School-based programs and resources often include components aimed at students, teachers and other school staff. More often, resources for parents and caregivers are overlooked, especially at the secondary level. By developing the reflex to include a component for parents and caregivers whenever we initiate something for the school community, we can build a connection between the home and school leading to stronger community participation and a healthier school climate.
For example, if the school invites a speaker to a professional development activity, parents and caregivers can be invited to join in. Alternatively, an additional event can be organized specifically for parents. Including parents and caregivers by inviting them to participate in any initiative aimed at building a safe and inclusive school communicates the importance of their role and its value.
At the secondary level, this may not always be appropriate or desirable. This may be the case when an activity aims to build student autonomy, or when students have initiated and organized an activity and they do not want their parents or caregivers to be present. Nonetheless, there are many events and activities where a component for parents or guardians is relevant. Key is to develop the habit of asking ourselves the question, so that parents’ and caregivers’ participation is less often overlooked.
To achieve full inclusion, we need to incorporate awareness of parents and caregivers who face concrete linguistic, economic, physical or other barriers into our planning. Schools also face many financial or administrative barriers, but there may be simple, feasible arrangements that can facilitate inclusion.
In one school, efforts are made to ensure that as many activities as possible are offered free of charge. A committee raises funds to ensure that families who cannot pay are able to participate in those school activities with a cost. Fundraising events are held at the school to raise money for this fund.
When organizing a meeting, a workshop or another event, we can consider whether there is a need for linguistic support.
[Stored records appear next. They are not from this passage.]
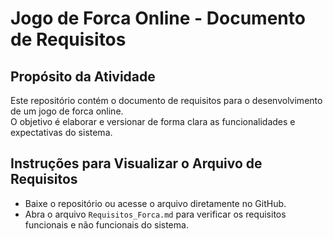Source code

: # Jogo de Forca Online - Documento de Requisitos

## Propósito da Atividade
Este repositório contém o documento de requisitos para o desenvolvimento de um jogo de forca online.  
O objetivo é elaborar e versionar de forma clara as funcionalidades e expectativas do sistema.

## Instruções para Visualizar o Arquivo de Requisitos
- Baixe o repositório ou acesse o arquivo diretamente no GitHub.
- Abra o arquivo `Requisitos_Forca.md` para verificar os requisitos funcionais e não funcionais do sistema.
Stating the availability of interpretation at an event immediately validates the needs and experiences of marginalized parents. (Note: When searching for community members to provide interpretation, it is important to find peers who are able to offer this service rather than depending on students.)
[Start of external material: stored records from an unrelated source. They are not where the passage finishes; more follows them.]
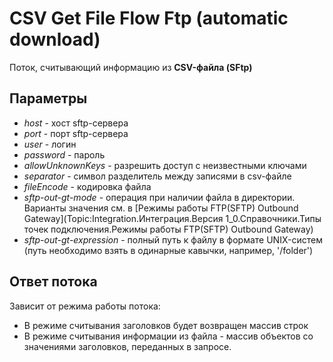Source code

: ﻿<link rel=stylesheet href="topic:style.css" type="text/css">

# CSV Get File Flow Ftp (automatic download)

Поток, считывающий информацию из **CSV-файла (SFtp)**

## Параметры

* *host* - хост sftp-сервера
* *port* - порт sftp-сервера
* *user* - логин
* *password* - пароль
* *allowUnknownKeys* - разрешить доступ с неизвестными ключами
* *separator* - символ разделитель между записями в csv-файле
* *fileEncode* - кодировка файла
* *sftp-out-gt-mode* - операция при наличии файла в директории. Варианты значения см. в [Режимы работы FTP(SFTP) Outbound Gateway](Topic:Integration.Интеграция.Версия 1_0.Справочники.Типы точек подключения.Режимы работы FTP(SFTP) Outbound Gateway)
* *sftp-out-gt-expression* - полный путь к файлу в формате UNIX-систем (путь необходимо взять в одинарные кавычки, например, '/folder')

## Ответ потока

Зависит от режима работы потока:

* В режиме считывания заголовков будет возвращен массив строк
* В режиме считывания информации из файла - массив объектов со значениями заголовков, переданных в запросе.
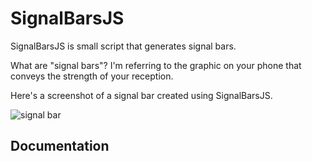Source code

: SignalBarsJS
=========
SignalBarsJS is small script that generates signal bars.

What are "signal bars"? I'm referring to the graphic on your phone that conveys the strength of your reception.

Here's a screenshot of a signal bar created using SignalBarsJS.

![signal bar](https://raw.github.com/austinlyons/signalbars.js/master/img/signalbar.png "Look Ma, a signal bar!")


Documentation
----------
A school with a multiethnic community holds a meeting at the beginning of the school year for families who are new to Canada and the school. They invite settlement workers with varying language capacities or identify community members to interpret. During the meeting, they provide food and hold Q & A sessions. Families are organized into linguistic groups and simultaneous interpretation is provided. Families who wish are matched with settlement workers for ongoing support. The event is held following the school’s open house, in order to answer questions raised during that event.